The Fed chief said the budget deficit is a problem because it is projected to rise significantly as a wave of baby boomers start to retire in 2008.
"Our fiscal prospects are, in my judgment, a significant obstacle to long-term stability," Greenspan said.
See, even Georgieboy's lapdogs get it. Why doesn't he?
Wednesday, March 09, 2005
- President Bush's plan to extend his tax cuts over the next five years ran into resistance in the Senate on Wednesday as Republican leaders offered a budget for 2006 that would undo more than a fourth of the cuts that Mr. Bush has requested.
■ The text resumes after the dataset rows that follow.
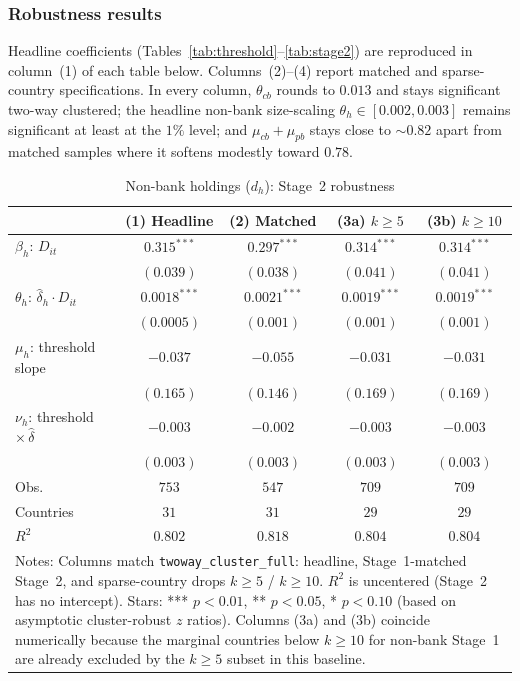 \documentclass[\latexroot/\projectname]{subfiles}
\begin{document}
\subsubsection{Robustness results}
\whenintegrated{\label{app:robustness-results}}

Headline coefficients (Tables~\ref{tab:threshold}--\ref{tab:stage2}) are reproduced in column~(1) of each table below. Columns~(2)--(4) report matched and sparse-country specifications. In every column, $\theta_{cb}$ rounds to $0.013$ and stays significant two-way clustered; the headline non-bank size-scaling $\theta_h\in[0{.}002,0{.}003]$ remains significant at least at the $1\%$ level; and $\mu_{cb}+\mu_{pb}$ stays close to $\sim\!0{.}82$ apart from matched samples where it softens modestly toward $0{.}78$.

\begin{table}[htbp]\centering
\caption{Non-bank holdings ($d_h$): Stage~2 robustness}
\label{tab:app-nonbank}
\setlength{\tabcolsep}{6pt}
\renewcommand{\arraystretch}{1.15}
\begin{tabular}{lcccc}
\toprule
 & (1) Headline & (2) Matched & (3a) $k\!\ge\!5$ & (3b) $k\!\ge\!10$ \\
\midrule
$\beta_h$: $D_{it}$
  & $0.315^{***}$ & $0.297^{***}$ & $0.314^{***}$ & $0.314^{***}$ \\
  & $(0.039)$ & $(0.038)$ & $(0.041)$ & $(0.041)$ \\
$\theta_h$: $\hat\delta_h\!\cdot D_{it}$
  & $0.0018^{***}$ & $0.0021^{***}$ & $0.0019^{***}$ & $0.0019^{***}$ \\
  & $(0.0005)$ & $(0.001)$ & $(0.001)$ & $(0.001)$ \\
$\mu_h$: threshold slope
  & $-0.037$ & $-0.055$ & $-0.031$ & $-0.031$ \\
  & $(0.165)$ & $(0.146)$ & $(0.169)$ & $(0.169)$ \\
$\nu_h$: threshold $\times\,\hat\delta$
  & $-0.003$ & $-0.002$ & $-0.003$ & $-0.003$ \\
  & $(0.003)$ & $(0.003)$ & $(0.003)$ & $(0.003)$ \\
\midrule
Obs.        & $753$ & $547$ & $709$ & $709$ \\
Countries   & $31$ & $31$ & $29$ & $29$ \\
$R^2$       & $0.802$ & $0.818$ & $0.804$ & $0.804$ \\
\bottomrule
\multicolumn{5}{p{0.9\linewidth}}{\footnotesize Notes: Columns match \texttt{twoway\_cluster\_full}: headline, Stage~1-matched Stage~2, and sparse-country drops $k\ge5$ / $k\ge10$. $R^2$ is uncentered (Stage~2 has no intercept). Stars: *** $p<0.01$, ** $p<0.05$, * $p<0.10$ (based on asymptotic cluster-robust $z$ ratios). Columns (3a) and (3b) coincide numerically because the marginal countries below $k\ge10$ for non-bank Stage~1 are already excluded by the $k\ge5$ subset in this baseline.}
\end{tabular}
\end{table}
\end{document}
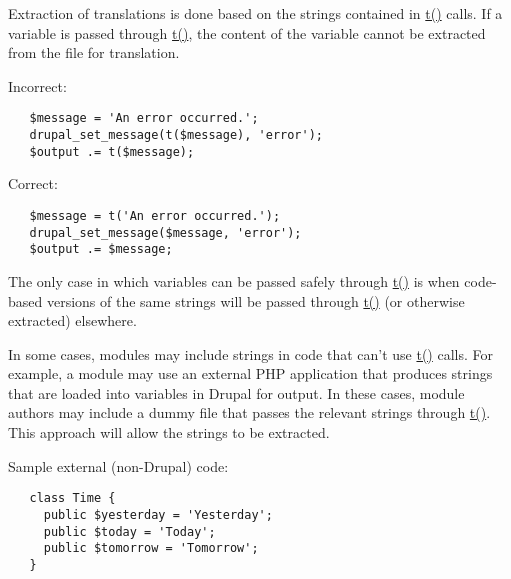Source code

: Extraction of translations is done based on the strings contained in \hyperlink{common_8inc_41d20f0c822bf1f3c26a97981c762665}{t()} calls. If a variable is passed through \hyperlink{common_8inc_41d20f0c822bf1f3c26a97981c762665}{t()}, the content of the variable cannot be extracted from the file for translation.

Incorrect: 

\begin{Code}\begin{verbatim}   $message = 'An error occurred.';
   drupal_set_message(t($message), 'error');
   $output .= t($message);
\end{verbatim}
\end{Code}



Correct: 

\begin{Code}\begin{verbatim}   $message = t('An error occurred.');
   drupal_set_message($message, 'error');
   $output .= $message;
\end{verbatim}
\end{Code}



The only case in which variables can be passed safely through \hyperlink{common_8inc_41d20f0c822bf1f3c26a97981c762665}{t()} is when code-based versions of the same strings will be passed through \hyperlink{common_8inc_41d20f0c822bf1f3c26a97981c762665}{t()} (or otherwise extracted) elsewhere.

In some cases, modules may include strings in code that can't use \hyperlink{common_8inc_41d20f0c822bf1f3c26a97981c762665}{t()} calls. For example, a module may use an external PHP application that produces strings that are loaded into variables in Drupal for output. In these cases, module authors may include a dummy file that passes the relevant strings through \hyperlink{common_8inc_41d20f0c822bf1f3c26a97981c762665}{t()}. This approach will allow the strings to be extracted.

Sample external (non-Drupal) code: 

\begin{Code}\begin{verbatim}   class Time {
     public $yesterday = 'Yesterday';
     public $today = 'Today';
     public $tomorrow = 'Tomorrow';
   }
\end{verbatim}
\end{Code}



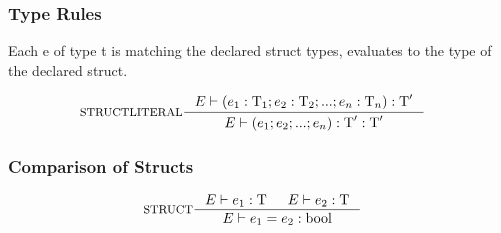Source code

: \subsubsection{Type Rules}

Each e of type t is matching the declared struct types, evaluates to the type of the declared struct.

\begin{align*}
&\inference[STRUCTLITERAL]{\Tenv (e_1 : \Tt_1;e_2 : \Tt_2;...;e_n : \Tt_n):\Tt'}
                 {\Tenv \mathbin{\text{(}} e_1; e_2;...;e_n\mathbin{\text{)}}:\Tt': \Tt'}
\end{align*}

\subsubsection{Comparison of Structs}
\begin{align*}
&\inference[STRUCT]{\Tenv e_1: \Tt & \Tenv e_2: \Tt}
                 {\Tenv e_1 = e_2: \Tbool}
\end{align*}
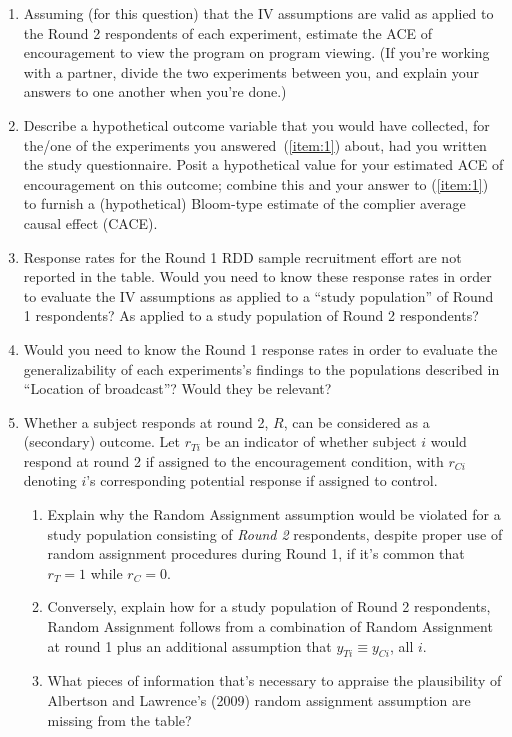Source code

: \documentclass{article}
\begin{document}
\begin{enumerate}
\item \label{item:1}Assuming (for this question) that the IV assumptions are valid as applied to the Round 2 respondents of each experiment, estimate the ACE of encouragement to view the program on program viewing. (If you're working with a partner, divide the two experiments between you, and explain your answers to one another when you're done.)
\item Describe a hypothetical outcome variable that you would have collected, for the/one of the experiments you answered~(\ref{item:1}) about,  had you written the study questionnaire. Posit a hypothetical value for your estimated ACE of encouragement on this outcome; combine this and your answer to (\ref{item:1}) to furnish a (hypothetical) Bloom-type estimate of the complier average causal effect (CACE).  
\item Response rates for the Round 1 RDD sample recruitment effort are not reported in the table. Would you need to know these response rates in order to evaluate the IV assumptions as applied to a ``study population'' of Round 1 respondents?  As applied to a study population of Round 2 respondents? 
\item Would you need to know the Round 1 response rates in order to evaluate the generalizability of each experiments's findings to the populations described in ``Location of broadcast''?  Would they be relevant?  
\item Whether a subject responds at round 2, $R$, can be considered as a (secondary) outcome. Let $r_{Ti}$ be an indicator of whether subject $i$ would respond at round 2 if assigned to the encouragement condition, with $r_{Ci}$ denoting $i$'s corresponding potential response if assigned to control.
  \begin{enumerate}
  \item Explain why the Random Assignment assumption would be violated for a study population consisting of \textit{Round 2} respondents, despite proper use of random assignment procedures during Round 1, if it's common that $r_{T}=1$ while $r_{C}=0$.
  \item Conversely, explain how for a study population of Round 2 respondents, Random Assignment follows from a combination of Random Assignment at round 1 plus an additional assumption that $y_{Ti} \equiv y_{Ci}$, all $i$. 
  \item What pieces of information that's necessary to appraise the plausibility of Albertson and Lawrence's (2009) random assignment assumption are missing from the table? 
  \end{enumerate}

\end{enumerate}
\end{document}
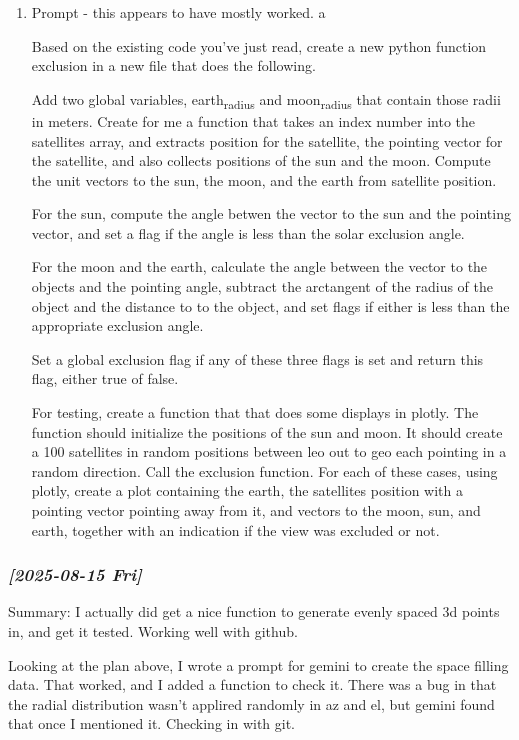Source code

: \documentclass[11pt]{article}
\begin{document}
\begin{enumerate}
\item Prompt - this appears to have mostly worked. a
\label{sec:org2a84c01}

Based on the existing code you've just read, create a new
python function exclusion  in a new file that does the following.

Add two global variables, earth\textsubscript{radius} and moon\textsubscript{radius} that contain
those radii in meters.
Create for me a function that takes an index number into the satellites
array, and extracts position for the satellite, the pointing
vector for the satellite, and also collects positions of the sun
and the moon.
Compute the unit vectors to the sun, the moon, and the earth from
satellite position.

For the sun, compute the angle betwen the vector to the sun and
the pointing vector, and set a flag if the angle is less than
the solar exclusion angle.

For the moon and the earth, calculate the angle between the
vector to the objects and the pointing angle, subtract
the arctangent of the  radius of the object and the distance to
to the object, and set flags if either is less than the
appropriate exclusion angle.

Set a global exclusion flag if any of these three flags is
set and return this flag, either true of false.


For testing, create a function that that does some displays in
plotly.  The function should initialize the positions of the
sun and moon.  It should create a 100 satellites in random
positions between leo out to geo each pointing in a random
direction. Call the exclusion function.  For each of these
cases, using plotly, create a plot containing the earth,
the satellites position with a pointing vector pointing away
from it, and vectors to the moon, sun, and earth, together with
an indication if the view was excluded or not.
\end{enumerate}


\subsubsection{\textit{[2025-08-15 Fri]}}
\label{sec:orgeecfddc}

Summary:  I actually did get a nice function to generate evenly
spaced 3d points in, and get it tested.  Working well with github.


Looking at the plan above, I wrote a prompt for gemini to create
the space filling data.
That worked, and I added a function to check it.  There
was a bug in that the radial distribution wasn't applired randomly
in az and el, but gemini found that once I mentioned it.
Checking in with git.
\end{document}
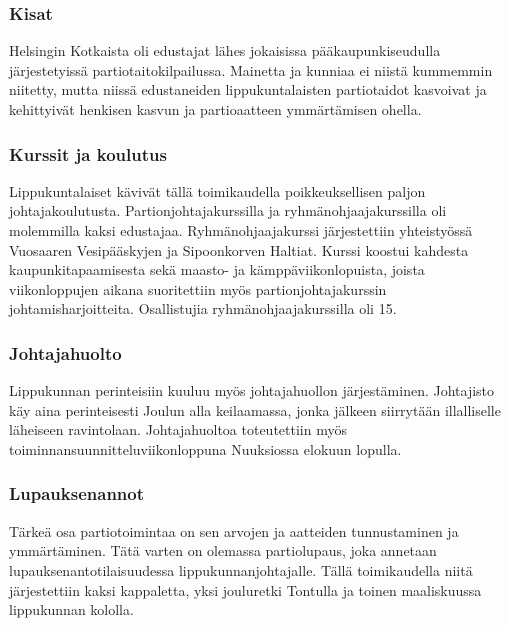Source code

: \subsubsection{Kisat}
Helsingin Kotkaista oli edustajat lähes jokaisissa pääkaupunkiseudulla järjestetyissä partiotaitokilpailussa. Mainetta ja kunniaa ei niistä kummemmin niitetty, mutta niissä edustaneiden lippukuntalaisten partiotaidot kasvoivat ja kehittyivät henkisen kasvun ja partioaatteen ymmärtämisen ohella.
\subsubsection{Kurssit ja koulutus}
Lippukuntalaiset kävivät tällä toimikaudella poikkeuksellisen paljon johtajakoulutusta. Partionjohtajakurssilla ja ryhmänohjaajakurssilla oli molemmilla kaksi edustajaa. Ryhmänohjaajakurssi järjestettiin yhteistyössä Vuosaaren Vesipääskyjen ja Sipoonkorven Haltiat. Kurssi koostui kahdesta kaupunkitapaamisesta sekä maasto- ja kämppäviikonlopuista, joista viikonloppujen aikana suoritettiin myös partionjohtajakurssin johtamisharjoitteita. Osallistujia ryhmänohjaajakurssilla oli 15.
\subsubsection{Johtajahuolto}
Lippukunnan perinteisiin kuuluu myös johtajahuollon järjestäminen. Johtajisto käy aina perinteisesti Joulun alla keilaamassa, jonka jälkeen siirrytään illalliselle läheiseen ravintolaan. Johtajahuoltoa toteutettiin myös toiminnansuunnitteluviikonloppuna Nuuksiossa elokuun lopulla.
\subsubsection{Lupauksenannot}
Tärkeä osa partiotoimintaa on sen arvojen ja aatteiden tunnustaminen ja ymmärtäminen. Tätä varten on olemassa partiolupaus, joka annetaan lupauksenantotilaisuudessa lippukunnanjohtajalle. Tällä toimikaudella niitä järjestettiin kaksi kappaletta, yksi jouluretki Tontulla ja toinen maaliskuussa lippukunnan kololla.
\newpage

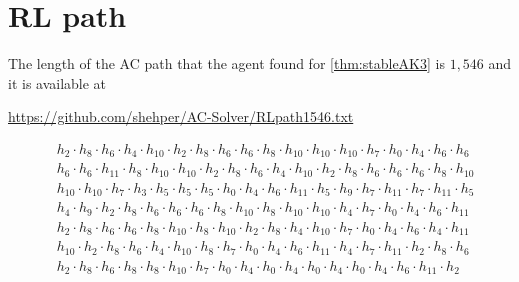 
\section{RL path \label{app:RLpath}}

The length of the AC path that the agent found for \autoref{thm:stableAK3} is $1,546$ and it is available at
\begin{center}
	\href{https://github.com/shehper/AC-Solver/RLpath1546.txt}{https://github.com/shehper/AC-Solver/RLpath1546.txt}
\end{center}
\[
\begin{aligned}
& h_{2} \cdot h_{8} \cdot h_{6} \cdot h_{4} \cdot h_{10} \cdot h_{2} \cdot h_{8} \cdot h_{6} \cdot h_{6} \cdot h_{8} \cdot h_{10} \cdot h_{10} \cdot h_{10} \cdot h_{7} \cdot h_{0} \cdot h_{4} \cdot h_{6} \cdot h_{6} \\ &
h_{6} \cdot h_{6} \cdot h_{11} \cdot h_{8} \cdot h_{10} \cdot h_{10} \cdot h_{2} \cdot h_{8} \cdot h_{6} \cdot h_{4} \cdot h_{10} \cdot h_{2} \cdot h_{8} \cdot h_{6} \cdot h_{6} \cdot h_{6} \cdot h_{8} \cdot h_{10} \\ &
h_{10} \cdot h_{10} \cdot h_{7} \cdot h_{3} \cdot h_{5} \cdot h_{5} \cdot h_{5} \cdot h_{0} \cdot h_{4} \cdot h_{6} \cdot h_{11} \cdot h_{5} \cdot h_{9} \cdot h_{7} \cdot h_{11} \cdot h_{7} \cdot h_{11} \cdot h_{5} \\ &
h_{4} \cdot h_{9} \cdot h_{2} \cdot h_{8} \cdot h_{6} \cdot h_{6} \cdot h_{6} \cdot h_{8} \cdot h_{10} \cdot h_{8} \cdot h_{10} \cdot h_{10} \cdot h_{4} \cdot h_{7} \cdot h_{0} \cdot h_{4} \cdot h_{6} \cdot h_{11} \\ &
h_{2} \cdot h_{8} \cdot h_{6} \cdot h_{6} \cdot h_{8} \cdot h_{10} \cdot h_{8} \cdot h_{10} \cdot h_{2} \cdot h_{8} \cdot h_{4} \cdot h_{10} \cdot h_{7} \cdot h_{0} \cdot h_{4} \cdot h_{6} \cdot h_{4} \cdot h_{11} \\ &
h_{10} \cdot h_{2} \cdot h_{8} \cdot h_{6} \cdot h_{4} \cdot h_{10} \cdot h_{8} \cdot h_{7} \cdot h_{0} \cdot h_{4} \cdot h_{6} \cdot h_{11} \cdot h_{4} \cdot h_{7} \cdot h_{11} \cdot h_{2} \cdot h_{8} \cdot h_{6} \\ &
h_{2} \cdot h_{8} \cdot h_{6} \cdot h_{8} \cdot h_{8} \cdot h_{10} \cdot h_{7} \cdot h_{0} \cdot h_{4} \cdot h_{0} \cdot h_{4} \cdot h_{0} \cdot h_{4} \cdot h_{0} \cdot h_{4} \cdot h_{6} \cdot h_{11} \cdot h_{2} \\ &

\end{aligned}\]
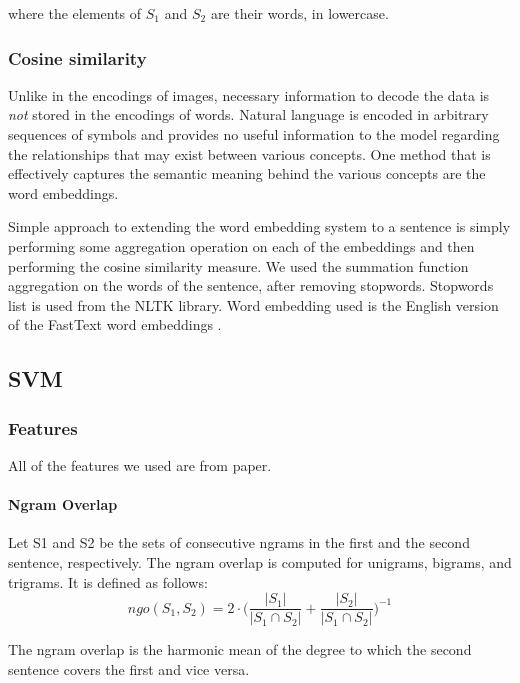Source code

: \documentclass[10pt, a4paper]{article}
\begin{document}
where the elements of $S_1$ and $S_2$ are their words, in lowercase.

\subsubsection{Cosine similarity}

Unlike in the encodings of images, necessary information to decode the data is \textit{not} stored in the encodings of words.
Natural language is encoded in arbitrary sequences of symbols and provides no useful information to the model regarding the relationships that may exist between various concepts.
One method that is effectively captures the semantic meaning behind the various concepts are the word embeddings.

Simple approach to extending the word embedding system to a sentence is simply performing some aggregation operation on each of the embeddings and then performing the cosine similarity measure.
We used the summation function aggregation on the words of the sentence, after removing stopwords.
Stopwords list is used from the NLTK library.
Word embedding used is the English version of the FastText word embeddings \citep{joulin2016fasttext}.

\subsection{SVM}

\subsubsection{Features}
All of the features we used are from \citep{Saric2012TakeLabSF} paper.
\paragraph{Ngram Overlap \\}
Let S1 and S2 be the sets of consecutive ngrams in the first and the second sentence, respectively. The ngram overlap is computed for unigrams, bigrams, and trigrams. It is defined as follows:
\begin{equation}\label{eq:ngo}
ngo(S_1, S_2) = 2 \cdot \bigg( \frac{|S_1|}{|S_1 \cap S_2|}+\frac{|S_2|}{|S_1 \cap S_2|}\bigg)^{-1}
\end{equation}

The ngram overlap is the harmonic mean of the degree
to which the second sentence covers the first
and vice versa.\citep{Saric2012TakeLabSF}
\end{document}
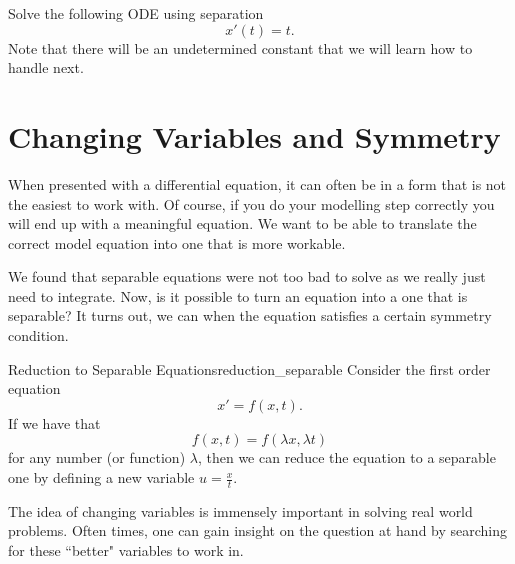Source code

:         \begin{exercise}
        Solve the following ODE using separation
        \[
        x'(t)=t.
        \]
        Note that there will be an undetermined constant that we will learn how to handle next.
        \end{exercise}
        
        \section{Changing Variables and Symmetry}
        
        When presented with a differential equation, it can often be in a form that is not the easiest to work with.  Of course, if you do your modelling step correctly you will end up with a meaningful equation.  We want to be able to translate the correct model equation into one that is more workable.  
        
        We found that separable equations were not too bad to solve as we really just need to integrate.  Now, is it possible to turn an equation into a one that is separable? It turns out, we can when the equation satisfies a certain symmetry condition.  
        
        \begin{prop}{Reduction to Separable Equations}{reduction_separable}
            Consider the first order equation
            \[
            x'=f(x,t).
            \]
            If we have that
            \[
            f(x,t)=f(\lambda x, \lambda t)
            \]
            for any number (or function) $\lambda$, then we can reduce the equation to a separable one by defining a new variable $u=\frac{x}{t}$.
        \end{prop}
        
        The idea of changing variables is immensely important in solving real world problems.  Often times, one can gain insight on the question at hand by searching for these ``better" variables to work in.  
        
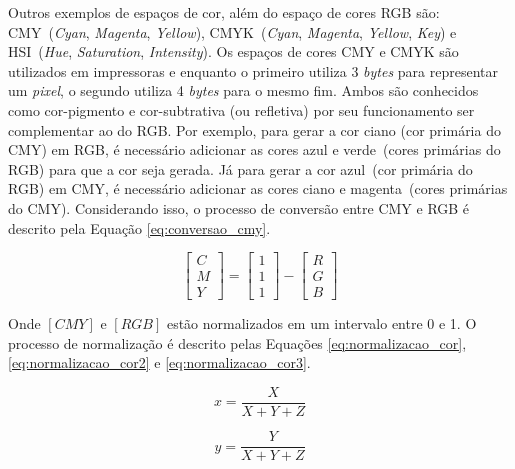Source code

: \documentclass[12pt,oneside,a4paper,chapter=TITLE,section=TITLE,sumario
		=tradicional]{abntex2}
\begin{document}
		Outros exemplos de espaços de cor, além do espaço de cores RGB são: CMY~(\textit{Cyan}, \textit{Magenta}, \textit{Yellow}), CMYK~(\textit{Cyan}, \textit{Magenta}, \textit{Yellow}, \textit{Key}) e HSI~(\textit{Hue}, \textit{Saturation}, \textit{Intensity}). Os espaços de cores CMY e CMYK são utilizados em impressoras e enquanto o primeiro utiliza 3 \textit{bytes} para representar um \textit{pixel}, o segundo utiliza 4 \textit{bytes} para o mesmo fim. Ambos são conhecidos como cor-pigmento e cor-subtrativa (ou refletiva) por seu funcionamento ser complementar ao do RGB. Por exemplo, para gerar a cor ciano (cor primária do CMY) em RGB, é necessário adicionar as cores azul e verde~(cores primárias do RGB) para que a cor seja gerada. Já para gerar a cor azul~(cor primária do RGB) em CMY, é necessário adicionar as cores ciano e magenta~(cores primárias do CMY). Considerando isso, o processo de conversão entre CMY e RGB é descrito pela Equação \ref{eq:conversao_cmy}.
			
			\begin{equation}
			\label{eq:conversao_cmy}
			\begin{bmatrix} C\\M\\Y\end{bmatrix} = \begin{bmatrix} 1\\1\\1\end{bmatrix} - \begin{bmatrix} R\\G\\B\end{bmatrix}
			\end{equation}
			
		\hspace{-1.3cm}Onde $[CMY]$ e $[RGB]$ estão normalizados em um intervalo entre 0 e 1. \hspace{-0.05cm}O processo de normalização é descrito pelas Equações \ref{eq:normalizacao_cor}, \ref{eq:normalizacao_cor2} e \ref{eq:normalizacao_cor3}.
			
			\begin{equation}
			\label{eq:normalizacao_cor}
			x = \frac{X}{X+Y+Z}
			\end{equation}
			
			\begin{equation}
			\label{eq:normalizacao_cor2}
			y = \frac{Y}{X+Y+Z}
			\end{equation}
			
\end{document}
The Senate's proposal to scale back the extension of Mr. Bush's tax cuts comes at a time when Republicans are also feeling queasy about the White House's major domestic policy initiative for the year, overhauling Social Security. And the budget was not enough to mollify some Senate Republican moderates, who expressed concern Wednesday about extending the tax cuts at a time when the deficit is at a record high and domestic programs from farm subsidies to veterans' benefits and education are facing steep cuts.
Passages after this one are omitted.